French-Lebanese pianist composer, Omar Harfouch resigned from the Miss Universe 2025 judging panel three days before the pageant after alleging that a "clandestine" selection committee had chosen the top 30 finalists outside of the official judging process. He claimed the so-called impromptu group included individuals with personal relationships to contestants and that the real jury members were not present at its decision-making meeting. He also claimed that Mexico would win because of a deal between the co-owner of Miss Universe, Raúl Rocha, with Fátima Bosch's father, Bernardo Bosch. Bernardo Bosch is an advisor to the General Director of Pemex Exploration and Production. Raúl Rocha is also the owner of Soluciones Gasíferas del Sur, a gas company that received a contract from Pemex's subsidiary, Pemex Exploration and Production, for US$40 million in 2023. The Miss Universe Organization responded by denying the existence of such a committee and reaffirming that their established protocols remained in place while acknowledging Harfouch's withdrawal.

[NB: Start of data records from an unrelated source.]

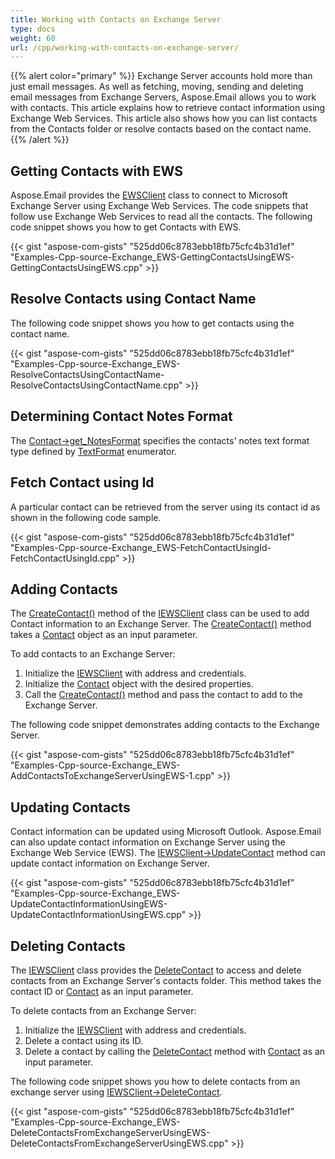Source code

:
 ```yaml
---
title: Working with Contacts on Exchange Server
type: docs
weight: 60
url: /cpp/working-with-contacts-on-exchange-server/
---
```


{{% alert color="primary" %}} Exchange Server accounts hold more than just email messages. As well as fetching, moving, sending and deleting email messages from Exchange Servers, Aspose.Email allows you to work with contacts. This article explains how to retrieve contact information using Exchange Web Services. This article also shows how you can list contacts from the Contacts folder or resolve contacts based on the contact name. {{% /alert %}} 
## **Getting Contacts with EWS**
Aspose.Email provides the [EWSClient](https://reference.aspose.com/email/cpp/class/aspose.email.clients.exchange.web_service.e_w_s_client) class to connect to Microsoft Exchange Server using Exchange Web Services. The code snippets that follow use Exchange Web Services to read all the contacts. The following code snippet shows you how to get Contacts with EWS.



{{< gist "aspose-com-gists" "525dd06c8783ebb18fb75cfc4b31d1ef" "Examples-Cpp-source-Exchange_EWS-GettingContactsUsingEWS-GettingContactsUsingEWS.cpp" >}}
## **Resolve Contacts using Contact Name**
The following code snippet shows you how to get contacts using the contact name.



{{< gist "aspose-com-gists" "525dd06c8783ebb18fb75cfc4b31d1ef" "Examples-Cpp-source-Exchange_EWS-ResolveContactsUsingContactName-ResolveContactsUsingContactName.cpp" >}}
## **Determining Contact Notes Format**
The [Contact->get_NotesFormat](https://reference.aspose.com/email/cpp/class/aspose.email.personal_info.contact) specifies the contacts' notes text format type defined by [TextFormat](https://reference.aspose.com/email/cpp/namespace/aspose.email.personal_info) enumerator.
## **Fetch Contact using Id**
A particular contact can be retrieved from the server using its contact id as shown in the following code sample.



{{< gist "aspose-com-gists" "525dd06c8783ebb18fb75cfc4b31d1ef" "Examples-Cpp-source-Exchange_EWS-FetchContactUsingId-FetchContactUsingId.cpp" >}}
## **Adding Contacts**
The [CreateContact()](https://reference.aspose.com/email/cpp/class/aspose.email.clients.exchange.web_service.i_e_w_s_client) method of the [IEWSClient](https://reference.aspose.com/email/cpp/class/aspose.email.clients.exchange.web_service.i_e_w_s_client) class can be used to add Contact information to an Exchange Server. The [CreateContact()](https://reference.aspose.com/email/cpp/class/aspose.email.clients.exchange.web_service.i_e_w_s_client) method takes a [Contact](https://reference.aspose.com/email/cpp/class/aspose.email.personal_info.contact) object as an input parameter.

To add contacts to an Exchange Server:

1. Initialize the [IEWSClient](https://reference.aspose.com/email/cpp/class/aspose.email.clients.exchange.web_service.i_e_w_s_client) with address and credentials.
1. Initialize the [Contact](https://reference.aspose.com/email/cpp/class/aspose.email.personal_info.contact) object with the desired properties.
1. Call the [CreateContact()](https://reference.aspose.com/email/cpp/class/aspose.email.clients.exchange.web_service.i_e_w_s_client) method and pass the contact to add to the Exchange Server.

The following code snippet demonstrates adding contacts to the Exchange Server.



{{< gist "aspose-com-gists" "525dd06c8783ebb18fb75cfc4b31d1ef" "Examples-Cpp-source-Exchange_EWS-AddContactsToExchangeServerUsingEWS-1.cpp" >}}
## **Updating Contacts**
Contact information can be updated using Microsoft Outlook. Aspose.Email can also update contact information on Exchange Server using the Exchange Web Service (EWS). The [IEWSClient->UpdateContact](https://reference.aspose.com/email/cpp/class/aspose.email.clients.exchange.web_service.i_e_w_s_client) method can update contact information on Exchange Server.



{{< gist "aspose-com-gists" "525dd06c8783ebb18fb75cfc4b31d1ef" "Examples-Cpp-source-Exchange_EWS-UpdateContactInformationUsingEWS-UpdateContactInformationUsingEWS.cpp" >}}
## **Deleting Contacts**
The [IEWSClient](https://reference.aspose.com/email/cpp/class/aspose.email.clients.exchange.web_service.i_e_w_s_client) class provides the [DeleteContact](https://reference.aspose.com/email/cpp/class/aspose.email.clients.exchange.web_service.i_e_w_s_client) to access and delete contacts from an Exchange Server's contacts folder. This method takes the contact ID or [Contact](https://reference.aspose.com/email/cpp/class/aspose.email.personal_info.contact) as an input parameter.

To delete contacts from an Exchange Server:

1. Initialize the [IEWSClient](https://reference.aspose.com/email/cpp/class/aspose.email.clients.exchange.web_service.i_e_w_s_client) with address and credentials.
1. Delete a contact using its ID.
1. Delete a contact by calling the [DeleteContact](https://reference.aspose.com/email/cpp/class/aspose.email.clients.exchange.web_service.i_e_w_s_client) method with [Contact](https://reference.aspose.com/email/cpp/class/aspose.email.personal_info.contact) as an input parameter.

The following code snippet shows you how to delete contacts from an exchange server using [IEWSClient->DeleteContact](https://reference.aspose.com/email/cpp/class/aspose.email.clients.exchange.web_service.i_e_w_s_client).



{{< gist "aspose-com-gists" "525dd06c8783ebb18fb75cfc4b31d1ef" "Examples-Cpp-source-Exchange_EWS-DeleteContactsFromExchangeServerUsingEWS-DeleteContactsFromExchangeServerUsingEWS.cpp" >}}

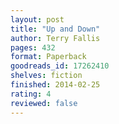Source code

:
 ```yaml
---
layout: post
title: "Up and Down"
author: Terry Fallis
pages: 432
format: Paperback
goodreads_id: 17262410
shelves: fiction
finished: 2014-02-25
rating: 4
reviewed: false
---
```

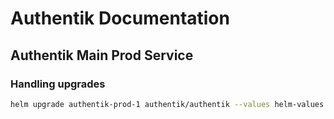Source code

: # Authentik Documentation

## Authentik Main Prod Service

### Handling upgrades

```bash
helm upgrade authentik-prod-1 authentik/authentik --values helm-values.yaml --values helm-credentials.yaml
```
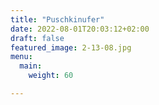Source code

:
 ```yaml
---
title: "Puschkinufer"
date: 2022-08-01T20:03:12+02:00
draft: false
featured_image: 2-13-08.jpg
menu:
  main:
    weight: 60  

---
```

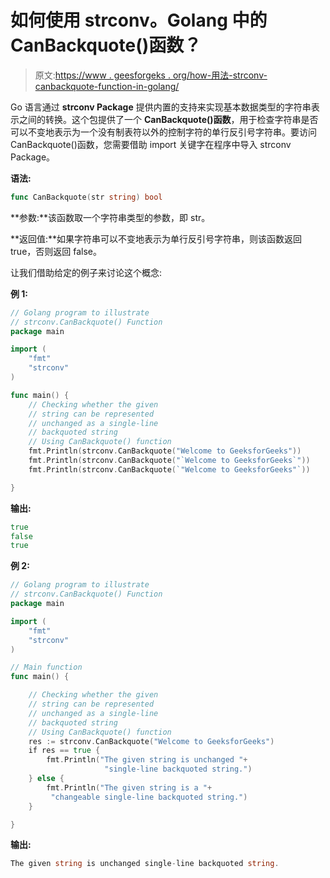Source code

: # 如何使用 strconv。Golang 中的 CanBackquote()函数？

> 原文:[https://www . geesforgeks . org/how-用法-strconv-canbackquote-function-in-golang/](https://www.geeksforgeeks.org/how-to-use-strconv-canbackquote-function-in-golang/)

Go 语言通过 **strconv Package** 提供内置的支持来实现基本数据类型的字符串表示之间的转换。这个包提供了一个 **CanBackquote()函数**，用于检查字符串是否可以不变地表示为一个没有制表符以外的控制字符的单行反引号字符串。要访问 CanBackquote()函数，您需要借助 import 关键字在程序中导入 strconv Package。

**语法:**

```go
func CanBackquote(str string) bool
```

**参数:**该函数取一个字符串类型的参数，即 str。

**返回值:**如果字符串可以不变地表示为单行反引号字符串，则该函数返回 true，否则返回 false。

让我们借助给定的例子来讨论这个概念:

**例 1:**

```go
// Golang program to illustrate
// strconv.CanBackquote() Function
package main

import (
    "fmt"
    "strconv"
)

func main() {
    // Checking whether the given
    // string can be represented
    // unchanged as a single-line 
    // backquoted string
    // Using CanBackquote() function
    fmt.Println(strconv.CanBackquote("Welcome to GeeksforGeeks"))
    fmt.Println(strconv.CanBackquote("`Welcome to GeeksforGeeks`"))
    fmt.Println(strconv.CanBackquote(`"Welcome to GeeksforGeeks"`))

}
```

**输出:**

```go
true
false
true

```

**例 2:**

```go
// Golang program to illustrate
// strconv.CanBackquote() Function
package main

import (
    "fmt"
    "strconv"
)

// Main function
func main() {

    // Checking whether the given
    // string can be represented
    // unchanged as a single-line
    // backquoted string
    // Using CanBackquote() function
    res := strconv.CanBackquote("Welcome to GeeksforGeeks")
    if res == true {
        fmt.Println("The given string is unchanged "+
                     "single-line backquoted string.")
    } else {
        fmt.Println("The given string is a "+
         "changeable single-line backquoted string.")
    }

}
```

**输出:**

```go
The given string is unchanged single-line backquoted string.

```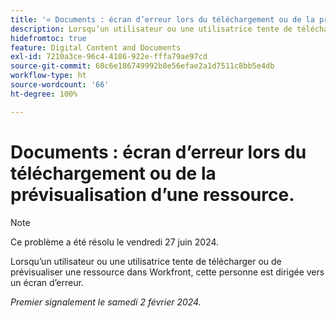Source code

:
 ```yaml
---
title: '« Documents : écran d’erreur lors du téléchargement ou de la prévisualisation d’une ressource. »'
description: Lorsqu’un utilisateur ou une utilisatrice tente de télécharger ou de prévisualiser une ressource dans Workfront, cette personne est dirigée vers un écran d’erreur.
hidefromtoc: true
feature: Digital Content and Documents
exl-id: 7210a3ce-96c4-4186-922e-fffa79ae97cd
source-git-commit: 60c6e186749992b8e56efae2a1d7511c8bb5e4db
workflow-type: ht
source-wordcount: '66'
ht-degree: 100%

---
```


# Documents : écran d’erreur lors du téléchargement ou de la prévisualisation d’une ressource.


>[!NOTE]
>
>Ce problème a été résolu le vendredi 27 juin 2024.

Lorsqu’un utilisateur ou une utilisatrice tente de télécharger ou de prévisualiser une ressource dans Workfront, cette personne est dirigée vers un écran d’erreur.

_Premier signalement le samedi 2 février 2024._
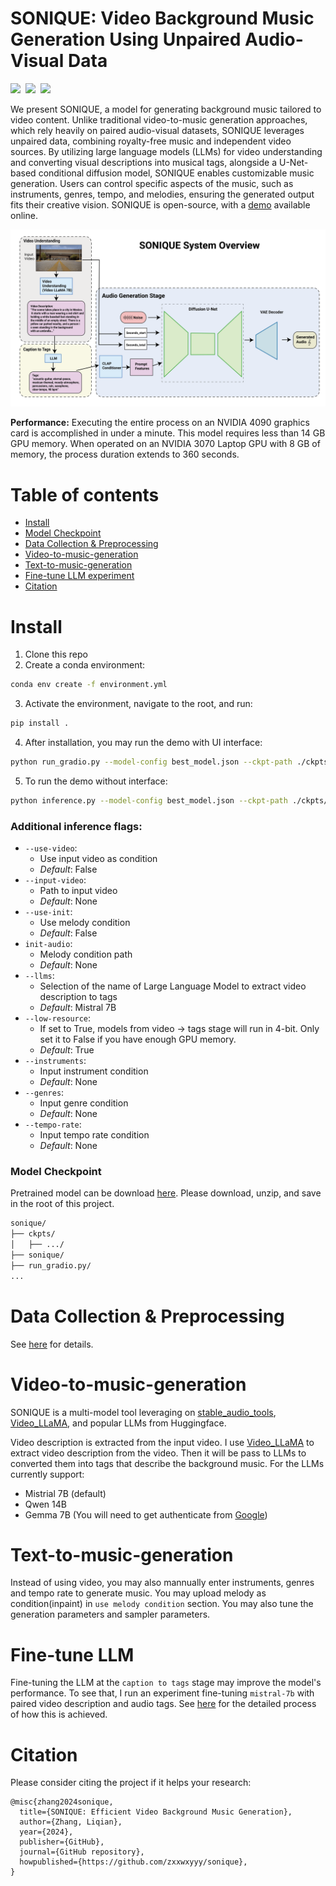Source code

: 

# SONIQUE: Video Background Music Generation Using Unpaired Audio-Visual Data

<div style='display:flex; gap: 0.5rem; '>
<a href='https://zxxwxyyy.github.io/templates/sonique.html'><img src='https://img.shields.io/badge/Demo-Website-blueviolet'></a>
<!-- <a href=''><img src='https://img.shields.io/badge/%F0%9F%A4%97%20Hugging%20Face-Demo(Coming Soon)-blue'></a> -->
<a href=''><img src='https://img.shields.io/badge/Thesis-Paper-pink'></a>
<a href='https://drive.google.com/file/d/1kRy-B82ZGvRrJq4M5ob45jOvQgp9r_Xz/view?usp=sharing'><img src='https://img.shields.io/badge/Dowload-Checkpoint-green'></a>
</div>

We present SONIQUE, a model for generating
background music tailored to video content. Unlike traditional
video-to-music generation approaches, which rely heavily on
paired audio-visual datasets, SONIQUE leverages unpaired data,
combining royalty-free music and independent video sources. By
utilizing large language models (LLMs) for video understanding
and converting visual descriptions into musical tags, alongside
a U-Net-based conditional diffusion model, SONIQUE enables
customizable music generation. Users can control specific aspects
of the music, such as instruments, genres, tempo, and melodies,
ensuring the generated output fits their creative vision. SONIQUE
is open-source, with a [demo](https://zxxwxyyy.github.io/templates/sonique.html) available online.

![t2i](demo_videos/assets/sonique.png)

**Performance:** Executing the entire process on an NVIDIA 4090 graphics card is accomplished in under a minute. This model requires less than 14 GB GPU memory. When operated on an NVIDIA 3070 Laptop GPU with 8 GB of memory, the process duration extends to 360 seconds.

# Table of contents
<!-- - [Demo](https://github.com/zxxwxyyy/sonique?tab=readme-ov-file#demo) -->
- [Install](#install)
- [Model Checkpoint](#model-checkpoint)
- [Data Collection & Preprocessing](#data-collection--preprocessing)
- [Video-to-music-generation](#video-to-music-generation)
- [Text-to-music-generation](#text-to-music-generation)
- [Fine-tune LLM experiment](#fine-tune-llm)
- [Citation](#citation)

# Install 
1. Clone this repo 
2. Create a conda environment: 
```bash
conda env create -f environment.yml
```
3. Activate the environment, navigate to the root, and run:
```bash
pip install .
```
4. After installation, you may run the demo with UI interface:
```bash
python run_gradio.py --model-config best_model.json --ckpt-path ./ckpts/stable_ep=220.ckpt
```
5. To run the demo without interface:
```bash
python inference.py --model-config best_model.json --ckpt-path ./ckpts/stable_ep=220.ckpt
```
### Additional inference flags:
- `--use-video`:
    - Use input video as condition
    - *Default*: False
- `--input-video`:
    - Path to input video 
    - *Default*: None
- `--use-init`:
    - Use melody condition
    - *Default*: False
- `init-audio`:
    - Melody condition path
    - *Default*: None
- `--llms`:
    - Selection of the name of Large Language Model to extract video description to tags
    - *Default*: Mistral 7B
- `--low-resource`:
    - If set to True, models from video -> tags stage will run in 4-bit. Only set it to False if you have enough GPU memory.
    - *Default*: True
- `--instruments`:
    - Input instrument condition
    - *Default*: None
- `--genres`:
    - Input genre condition
    - *Default*: None
- `--tempo-rate`:
    - Input tempo rate condition
    - *Default*: None
  
### Model Checkpoint
Pretrained model can be download [here](https://drive.google.com/file/d/1kRy-B82ZGvRrJq4M5ob45jOvQgp9r_Xz/view?usp=sharing). Please download, unzip, and save in the root of this project. 
```bash
sonique/
├── ckpts/
│   ├── .../
├── sonique/
├── run_gradio.py/
...
```

# Data Collection & Preprocessing

See [here](./data_preprocessing/README.md) for details.

# Video-to-music-generation
SONIQUE is a multi-model tool leveraging on [stable_audio_tools](https://github.com/Stability-AI/stable-audio-tools), [Video_LLaMA](https://github.com/DAMO-NLP-SG/Video-LLaMA), and popular LLMs from Huggingface. 

Video description is extracted from the input video. I use [Video_LLaMA](https://github.com/DAMO-NLP-SG/Video-LLaMA) to extract video description from the video. Then it will be pass to LLMs to converted them into tags that describe the background music. For the LLMs currently support: 
- Mistrial 7B (default)
- Qwen 14B
- Gemma 7B (You will need to get authenticate from [Google](https://huggingface.co/google/gemma-7b-it))

# Text-to-music-generation
Instead of using video, you may also mannually enter instruments, genres and tempo rate to generate music. You may upload melody as condition(inpaint) in `use melody condition` section. You may also tune the generation parameters and sampler parameters.

# Fine-tune LLM 
Fine-tuning the LLM at the `caption to tags` stage may improve the model's performance. To see that, I run an experiment fine-tuning `mistral-7b` with paired video description and audio tags. See [here](/fine_tune_llm/README.md) for the detailed process of how this is achieved. 

# Citation
Please consider citing the project if it helps your research:
```
@misc{zhang2024sonique,
  title={SONIQUE: Efficient Video Background Music Generation},
  author={Zhang, Liqian},
  year={2024},
  publisher={GitHub},
  journal={GitHub repository},
  howpublished={https://github.com/zxxwxyyy/sonique},
}
```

French football manager and former professional player, Claude Makélélé stepped down as well, citing personal reasons. Camilla di Borbone delle Due Sicilie, the president of the Miss Universe selection committee, also withdrew from the judging panel. Their decisions prompted the organization to adjust the final jury lineup and issue a brief message expressing respect for both resignations while confirming that the event would proceed with the revised panel.

Harfouch had an exclusive interview with HBO the day before the pageant that Miss Universe 2025 would be awarded to the Mexican candidate. He also posted a photo of an alleged "intimate" photo of Miss Universe owner Raúl Rocha and winner Bosch building on his allegation that the results were rigged.

Harfouch's allegations also referred to Beyond the Crown, a Miss Universe social-impact initiative. The Miss Universe Organization later clarified that the initiative operated separately from the competition and was not part of the judging or contestant-selection process.

== Aftermath ==
Amid the controversy over the results, judges Louie Heredia, Natalie Glebova, Andrea Meza, and Chalida Thaochalee lamented the absence of an accounting firm authenticating the scores for the competition. Online speculation that suggested host Steve Byrne announced the top five results in reverse led him to affirm that he announced the placement as given, but agreed with the sentiment that Yacé should have won.

=== Raúl Rocha statements ===
Raúl Rocha spoke in multiple interviews, including ones with journalists Adela Micha and Carlos Loret de Mola. Regarding the claims of a relationship between Rocha and Bernardo Bosch, Rocha stated that he met Bosch two months earlier for only thirty minutes and rejected the idea that the contracts awarded to his company were related to the victory, noting that they had been approved before he purchased Miss Universe. Rocha also said that, as an owner of Miss Universe, he has veto power, which he stated carries more weight than the contest juries, since Miss Universe is a business. He mentioned that Olivia Yacé, Miss Côte d'Ivoire, was not a favorable candidate to win because a lot of countries requires a visa for Ivorian citizens which will be a hindrance in fulfilling her duties as Miss Universe if she was awarded the crown.